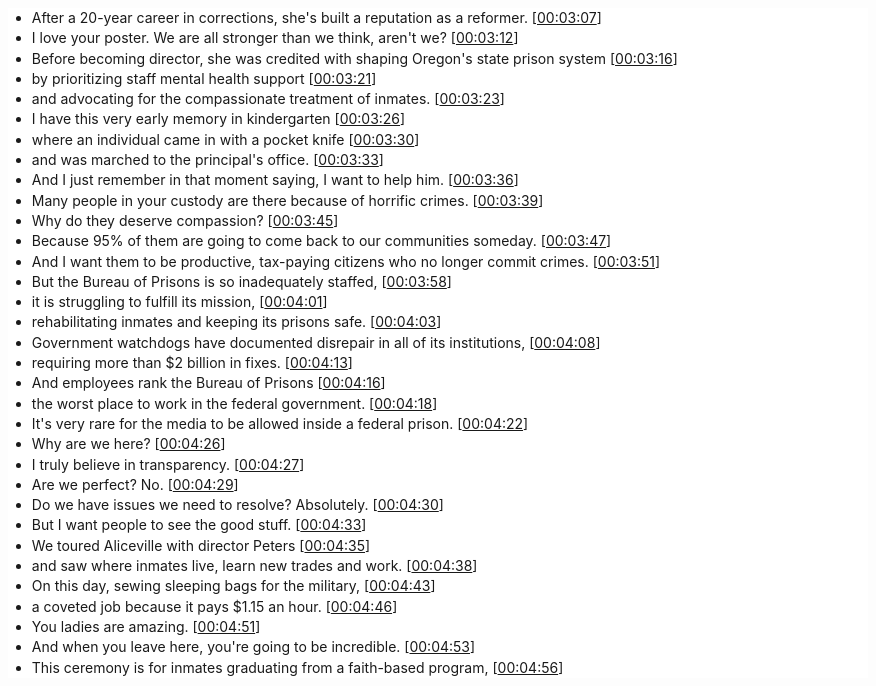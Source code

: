 *  After a 20-year career in corrections, she's built a reputation as a reformer. [[00:03:07](https://www.youtube.com/watch?v=eRAqHbu6iLw&t=187.8s)]
*  I love your poster. We are all stronger than we think, aren't we? [[00:03:12](https://www.youtube.com/watch?v=eRAqHbu6iLw&t=192.92000000000002s)]
*  Before becoming director, she was credited with shaping Oregon's state prison system [[00:03:16](https://www.youtube.com/watch?v=eRAqHbu6iLw&t=196.12s)]
*  by prioritizing staff mental health support [[00:03:21](https://www.youtube.com/watch?v=eRAqHbu6iLw&t=201.0s)]
*  and advocating for the compassionate treatment of inmates. [[00:03:23](https://www.youtube.com/watch?v=eRAqHbu6iLw&t=203.8s)]
*  I have this very early memory in kindergarten [[00:03:26](https://www.youtube.com/watch?v=eRAqHbu6iLw&t=206.92000000000002s)]
*  where an individual came in with a pocket knife [[00:03:30](https://www.youtube.com/watch?v=eRAqHbu6iLw&t=210.0s)]
*  and was marched to the principal's office. [[00:03:33](https://www.youtube.com/watch?v=eRAqHbu6iLw&t=213.84s)]
*  And I just remember in that moment saying, I want to help him. [[00:03:36](https://www.youtube.com/watch?v=eRAqHbu6iLw&t=216.8s)]
*  Many people in your custody are there because of horrific crimes. [[00:03:39](https://www.youtube.com/watch?v=eRAqHbu6iLw&t=219.56s)]
*  Why do they deserve compassion? [[00:03:45](https://www.youtube.com/watch?v=eRAqHbu6iLw&t=225.2s)]
*  Because 95% of them are going to come back to our communities someday. [[00:03:47](https://www.youtube.com/watch?v=eRAqHbu6iLw&t=227.6s)]
*  And I want them to be productive, tax-paying citizens who no longer commit crimes. [[00:03:51](https://www.youtube.com/watch?v=eRAqHbu6iLw&t=231.24s)]
*  But the Bureau of Prisons is so inadequately staffed, [[00:03:58](https://www.youtube.com/watch?v=eRAqHbu6iLw&t=238.32s)]
*  it is struggling to fulfill its mission, [[00:04:01](https://www.youtube.com/watch?v=eRAqHbu6iLw&t=241.48s)]
*  rehabilitating inmates and keeping its prisons safe. [[00:04:03](https://www.youtube.com/watch?v=eRAqHbu6iLw&t=243.92s)]
*  Government watchdogs have documented disrepair in all of its institutions, [[00:04:08](https://www.youtube.com/watch?v=eRAqHbu6iLw&t=248.4s)]
*  requiring more than $2 billion in fixes. [[00:04:13](https://www.youtube.com/watch?v=eRAqHbu6iLw&t=253.2s)]
*  And employees rank the Bureau of Prisons [[00:04:16](https://www.youtube.com/watch?v=eRAqHbu6iLw&t=256.64s)]
*  the worst place to work in the federal government. [[00:04:18](https://www.youtube.com/watch?v=eRAqHbu6iLw&t=258.96s)]
*  It's very rare for the media to be allowed inside a federal prison. [[00:04:22](https://www.youtube.com/watch?v=eRAqHbu6iLw&t=262.04s)]
*  Why are we here? [[00:04:26](https://www.youtube.com/watch?v=eRAqHbu6iLw&t=266.0s)]
*  I truly believe in transparency. [[00:04:27](https://www.youtube.com/watch?v=eRAqHbu6iLw&t=267.32s)]
*  Are we perfect? No. [[00:04:29](https://www.youtube.com/watch?v=eRAqHbu6iLw&t=269.24s)]
*  Do we have issues we need to resolve? Absolutely. [[00:04:30](https://www.youtube.com/watch?v=eRAqHbu6iLw&t=270.64s)]
*  But I want people to see the good stuff. [[00:04:33](https://www.youtube.com/watch?v=eRAqHbu6iLw&t=273.52s)]
*  We toured Aliceville with director Peters [[00:04:35](https://www.youtube.com/watch?v=eRAqHbu6iLw&t=275.96s)]
*  and saw where inmates live, learn new trades and work. [[00:04:38](https://www.youtube.com/watch?v=eRAqHbu6iLw&t=278.64s)]
*  On this day, sewing sleeping bags for the military, [[00:04:43](https://www.youtube.com/watch?v=eRAqHbu6iLw&t=283.08s)]
*  a coveted job because it pays $1.15 an hour. [[00:04:46](https://www.youtube.com/watch?v=eRAqHbu6iLw&t=286.24s)]
*  You ladies are amazing. [[00:04:51](https://www.youtube.com/watch?v=eRAqHbu6iLw&t=291.4s)]
*  And when you leave here, you're going to be incredible. [[00:04:53](https://www.youtube.com/watch?v=eRAqHbu6iLw&t=293.4s)]
*  This ceremony is for inmates graduating from a faith-based program, [[00:04:56](https://www.youtube.com/watch?v=eRAqHbu6iLw&t=296.56s)]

= Work task =
In the records, locate each line holding the string "where" and copy it.

= Response area =
*  where an individual came in with a pocket knife [[00:03:30](https://www.youtube.com/watch?v=eRAqHbu6iLw&t=210.0s)]
*  and saw where inmates live, learn new trades and work. [[00:04:38](https://www.youtube.com/watch?v=eRAqHbu6iLw&t=278.64s)]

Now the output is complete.